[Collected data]

--------------------------------------------------

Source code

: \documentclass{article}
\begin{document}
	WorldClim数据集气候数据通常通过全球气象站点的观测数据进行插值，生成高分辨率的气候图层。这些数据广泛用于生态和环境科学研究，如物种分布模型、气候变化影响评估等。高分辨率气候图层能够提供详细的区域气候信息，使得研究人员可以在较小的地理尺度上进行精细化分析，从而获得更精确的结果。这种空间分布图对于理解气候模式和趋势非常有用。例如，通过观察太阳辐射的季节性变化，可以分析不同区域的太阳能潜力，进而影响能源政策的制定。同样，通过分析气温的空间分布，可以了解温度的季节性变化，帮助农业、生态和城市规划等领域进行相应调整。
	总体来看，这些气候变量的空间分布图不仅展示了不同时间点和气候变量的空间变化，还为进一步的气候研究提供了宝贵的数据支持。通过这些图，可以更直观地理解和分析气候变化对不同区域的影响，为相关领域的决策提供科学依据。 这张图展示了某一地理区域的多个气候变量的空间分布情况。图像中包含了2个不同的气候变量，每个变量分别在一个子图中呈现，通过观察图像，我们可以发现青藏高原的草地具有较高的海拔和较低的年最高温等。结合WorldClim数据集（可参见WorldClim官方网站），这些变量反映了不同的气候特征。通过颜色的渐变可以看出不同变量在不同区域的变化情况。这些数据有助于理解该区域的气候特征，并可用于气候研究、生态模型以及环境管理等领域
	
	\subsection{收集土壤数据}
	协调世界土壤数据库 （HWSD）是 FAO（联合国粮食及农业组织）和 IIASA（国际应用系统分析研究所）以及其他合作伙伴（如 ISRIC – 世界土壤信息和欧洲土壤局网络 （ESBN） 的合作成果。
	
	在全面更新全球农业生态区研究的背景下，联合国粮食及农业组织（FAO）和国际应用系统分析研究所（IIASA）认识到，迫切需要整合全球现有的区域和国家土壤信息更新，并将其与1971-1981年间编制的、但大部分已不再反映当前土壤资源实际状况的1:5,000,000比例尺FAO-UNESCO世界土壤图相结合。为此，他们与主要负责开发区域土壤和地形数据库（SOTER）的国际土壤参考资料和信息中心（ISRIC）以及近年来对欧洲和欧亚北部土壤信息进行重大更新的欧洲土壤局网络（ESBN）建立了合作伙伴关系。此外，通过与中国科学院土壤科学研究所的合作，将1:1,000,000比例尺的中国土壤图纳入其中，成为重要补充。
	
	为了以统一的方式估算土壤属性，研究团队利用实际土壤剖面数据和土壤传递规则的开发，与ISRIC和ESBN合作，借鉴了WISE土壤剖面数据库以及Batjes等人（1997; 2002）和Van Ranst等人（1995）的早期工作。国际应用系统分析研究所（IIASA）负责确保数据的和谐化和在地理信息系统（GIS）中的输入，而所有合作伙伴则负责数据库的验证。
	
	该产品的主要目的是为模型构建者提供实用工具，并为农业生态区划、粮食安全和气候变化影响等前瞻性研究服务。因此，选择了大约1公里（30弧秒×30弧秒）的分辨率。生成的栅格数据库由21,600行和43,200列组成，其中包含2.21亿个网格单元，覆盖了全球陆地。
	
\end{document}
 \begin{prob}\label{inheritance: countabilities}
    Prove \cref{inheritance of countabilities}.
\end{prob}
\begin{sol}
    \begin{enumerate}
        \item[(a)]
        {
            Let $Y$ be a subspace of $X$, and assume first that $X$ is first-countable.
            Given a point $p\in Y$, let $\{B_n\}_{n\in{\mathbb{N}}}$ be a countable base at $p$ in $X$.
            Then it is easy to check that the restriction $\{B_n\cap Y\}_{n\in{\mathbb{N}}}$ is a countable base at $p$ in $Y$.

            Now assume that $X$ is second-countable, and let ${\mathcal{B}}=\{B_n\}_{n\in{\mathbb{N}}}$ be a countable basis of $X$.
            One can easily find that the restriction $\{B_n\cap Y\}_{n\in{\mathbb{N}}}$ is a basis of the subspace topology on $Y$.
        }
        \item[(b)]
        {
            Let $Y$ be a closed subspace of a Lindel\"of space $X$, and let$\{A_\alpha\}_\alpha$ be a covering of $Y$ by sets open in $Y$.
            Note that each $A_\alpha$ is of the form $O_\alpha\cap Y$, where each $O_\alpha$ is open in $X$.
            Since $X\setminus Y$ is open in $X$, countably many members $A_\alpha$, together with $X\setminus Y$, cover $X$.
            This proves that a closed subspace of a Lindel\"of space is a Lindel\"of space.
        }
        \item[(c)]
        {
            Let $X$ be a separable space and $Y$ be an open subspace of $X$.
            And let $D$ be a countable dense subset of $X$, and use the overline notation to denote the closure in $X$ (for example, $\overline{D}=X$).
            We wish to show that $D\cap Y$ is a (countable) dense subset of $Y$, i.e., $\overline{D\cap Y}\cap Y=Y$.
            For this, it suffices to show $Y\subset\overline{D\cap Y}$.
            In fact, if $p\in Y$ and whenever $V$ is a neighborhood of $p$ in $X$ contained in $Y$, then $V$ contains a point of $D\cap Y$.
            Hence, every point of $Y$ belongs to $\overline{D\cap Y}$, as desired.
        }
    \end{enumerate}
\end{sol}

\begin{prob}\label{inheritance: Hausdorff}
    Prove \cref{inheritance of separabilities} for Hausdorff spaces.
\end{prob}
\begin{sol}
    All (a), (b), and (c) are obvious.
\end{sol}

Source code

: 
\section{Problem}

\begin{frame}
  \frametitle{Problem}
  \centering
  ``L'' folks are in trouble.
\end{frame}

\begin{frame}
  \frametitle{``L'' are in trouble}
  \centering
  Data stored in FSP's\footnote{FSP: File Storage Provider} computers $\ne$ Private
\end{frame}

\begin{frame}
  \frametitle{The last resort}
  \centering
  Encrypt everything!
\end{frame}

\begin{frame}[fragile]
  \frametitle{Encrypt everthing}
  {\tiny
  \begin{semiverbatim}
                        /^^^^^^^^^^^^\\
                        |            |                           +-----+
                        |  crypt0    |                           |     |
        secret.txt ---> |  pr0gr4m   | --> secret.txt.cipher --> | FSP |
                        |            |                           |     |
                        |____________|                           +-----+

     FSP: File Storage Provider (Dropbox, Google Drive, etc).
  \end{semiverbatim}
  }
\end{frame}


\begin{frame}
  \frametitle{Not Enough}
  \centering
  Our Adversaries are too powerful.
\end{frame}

--------------------------------------------------

__Required work__:
Show every line of the entries above where the word "Lindel" occurs.

__Exercise solution__:
            Let $Y$ be a closed subspace of a Lindel\"of space $X$, and let$\{A_\alpha\}_\alpha$ be a covering of $Y$ by sets open in $Y$.
            This proves that a closed subspace of a Lindel\"of space is a Lindel\"of space.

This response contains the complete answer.